→ RECORDS FOR THIS TASK
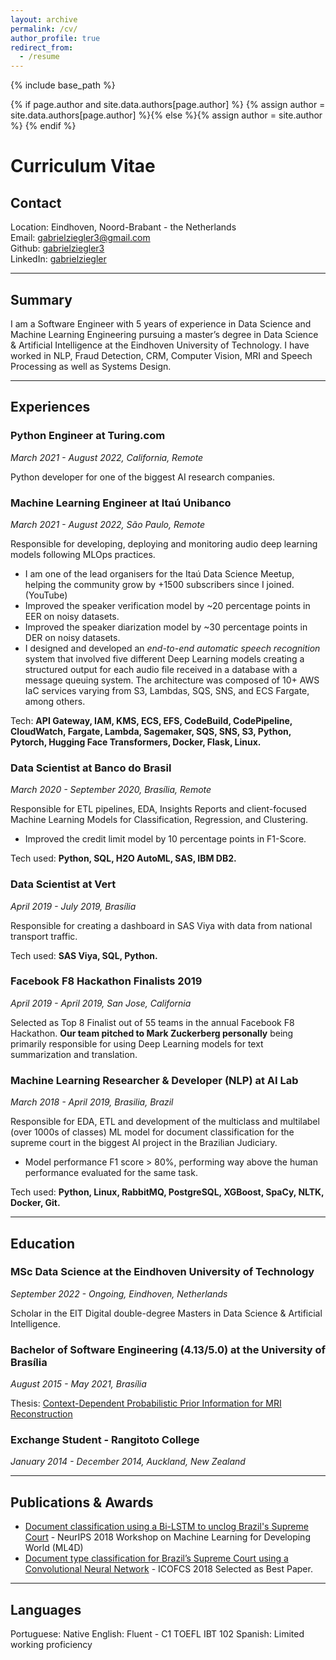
 ```yaml
---
layout: archive
permalink: /cv/
author_profile: true
redirect_from:
  - /resume
---
```


{% include base_path %}

{% if page.author and site.data.authors[page.author] %}
  {% assign author = site.data.authors[page.author] %}{% else %}{% assign author = site.author %}
{% endif %}

# Curriculum Vitae

## Contact

Location: Eindhoven, Noord-Brabant - the Netherlands<br>
Email: gabrielziegler3@gmail.com<br>
Github: [gabrielziegler3](https://github.com/gabrielziegler3/)<br>
LinkedIn: [gabrielziegler](https://www.linkedin.com/in/gabrielziegler/)

___

## Summary

I am a Software Engineer with 5 years of experience in Data Science and Machine Learning Engineering pursuing a master’s degree in Data Science & Artificial Intelligence at the Eindhoven University of Technology. I have worked in NLP, Fraud Detection, CRM, Computer Vision, MRI and Speech Processing as well as Systems Design. 

___

## Experiences

### Python Engineer at Turing.com

_March 2021 - August 2022, California, Remote_

Python developer for one of the biggest AI research companies.

### Machine Learning Engineer at Itaú Unibanco

_March 2021 - August 2022, São Paulo, Remote_

Responsible for developing, deploying and monitoring audio deep learning models following MLOps practices.
* I am one of the lead organisers for the Itaú Data Science Meetup, helping the community grow by +1500 subscribers since I joined. (YouTube)
* Improved the speaker verification model by ~20 percentage points in EER on noisy datasets.
* Improved the speaker diarization model by ~30 percentage points in DER on noisy datasets.
* I designed and developed an _end-to-end automatic speech recognition_ system that involved five different Deep Learning models creating a structured output for each audio file received in a database with a message queuing system. The architecture was composed of 10+ AWS IaC services varying from S3, Lambdas, SQS, SNS, and ECS Fargate, among others.

Tech: **API Gateway, IAM, KMS, ECS, EFS, CodeBuild, CodePipeline, CloudWatch, Fargate, Lambda, Sagemaker,  SQS, SNS, S3, Python, Pytorch, Hugging Face Transformers, Docker, Flask, Linux.**

### Data Scientist at Banco do Brasil

_March 2020 - September 2020, Brasília, Remote_

Responsible for ETL pipelines, EDA, Insights Reports and client-focused Machine Learning Models for Classification, Regression, and Clustering.
* Improved the credit limit model by 10 percentage points in F1-Score.

Tech used: **Python, SQL, H2O AutoML, SAS, IBM DB2.**

### Data Scientist at Vert

_April 2019 - July 2019, Brasília_

Responsible for creating a dashboard in SAS Viya with data from national transport traffic.

Tech used: **SAS Viya, SQL, Python.**

### Facebook F8 Hackathon Finalists 2019

_April 2019 - April 2019, San Jose, California_

Selected as Top 8 Finalist out of 55 teams in the annual Facebook F8 Hackathon.
**Our team pitched to Mark Zuckerberg personally** being primarily responsible for using Deep Learning models for text summarization and translation.

### Machine Learning Researcher & Developer (NLP) at AI Lab

_March 2018 - April 2019, Brasilia, Brazil_

Responsible for EDA, ETL and development of the multiclass and multilabel (over 1000s of classes) ML model for document classification for the supreme court in the biggest AI project in the Brazilian Judiciary.
* Model performance F1 score > 80%, performing way above the human performance evaluated for the same task.

Tech used: **Python, Linux, RabbitMQ, PostgreSQL, XGBoost, SpaCy, NLTK, Docker, Git.**

___

## Education

### MSc Data Science at the Eindhoven University of Technology

_September 2022 - Ongoing, Eindhoven, Netherlands_

Scholar in the EIT Digital double-degree Masters in Data Science & Artificial Intelligence.

### Bachelor of Software Engineering (4.13/5.0) at the University of Brasília

_August 2015 - May 2021, Brasília_

Thesis: [Context-Dependent Probabilistic Prior Information for MRI Reconstruction](https://gabrielziegler3.github.io/publication/codeppi)

### Exchange Student - Rangitoto College

_January 2014 - December 2014, Auckland, New Zealand_

___

## Publications & Awards

* [Document classification using a Bi-LSTM to unclog Brazil's Supreme Court](https://arxiv.org/abs/1811.11569) - NeurIPS 2018 Workshop on Machine Learning for Developing World (ML4D)
* [Document type classification for Brazil’s Supreme Court using a Convolutional Neural Network](http://icofcs.org/2018/papers-published-001.html) - ICOFCS 2018 Selected as Best Paper.

___

## Languages

Portuguese: Native
English: Fluent - C1 TOEFL IBT 102
Spanish: Limited working proficiency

→ WHAT YOU SHOULD DO
For the string "University", show each line of the listing where it appears.

→ ANSWER TO THE EXERCISE
I am a Software Engineer with 5 years of experience in Data Science and Machine Learning Engineering pursuing a master’s degree in Data Science & Artificial Intelligence at the Eindhoven University of Technology. I have worked in NLP, Fraud Detection, CRM, Computer Vision, MRI and Speech Processing as well as Systems Design. 
### MSc Data Science at the Eindhoven University of Technology
### Bachelor of Software Engineering (4.13/5.0) at the University of Brasília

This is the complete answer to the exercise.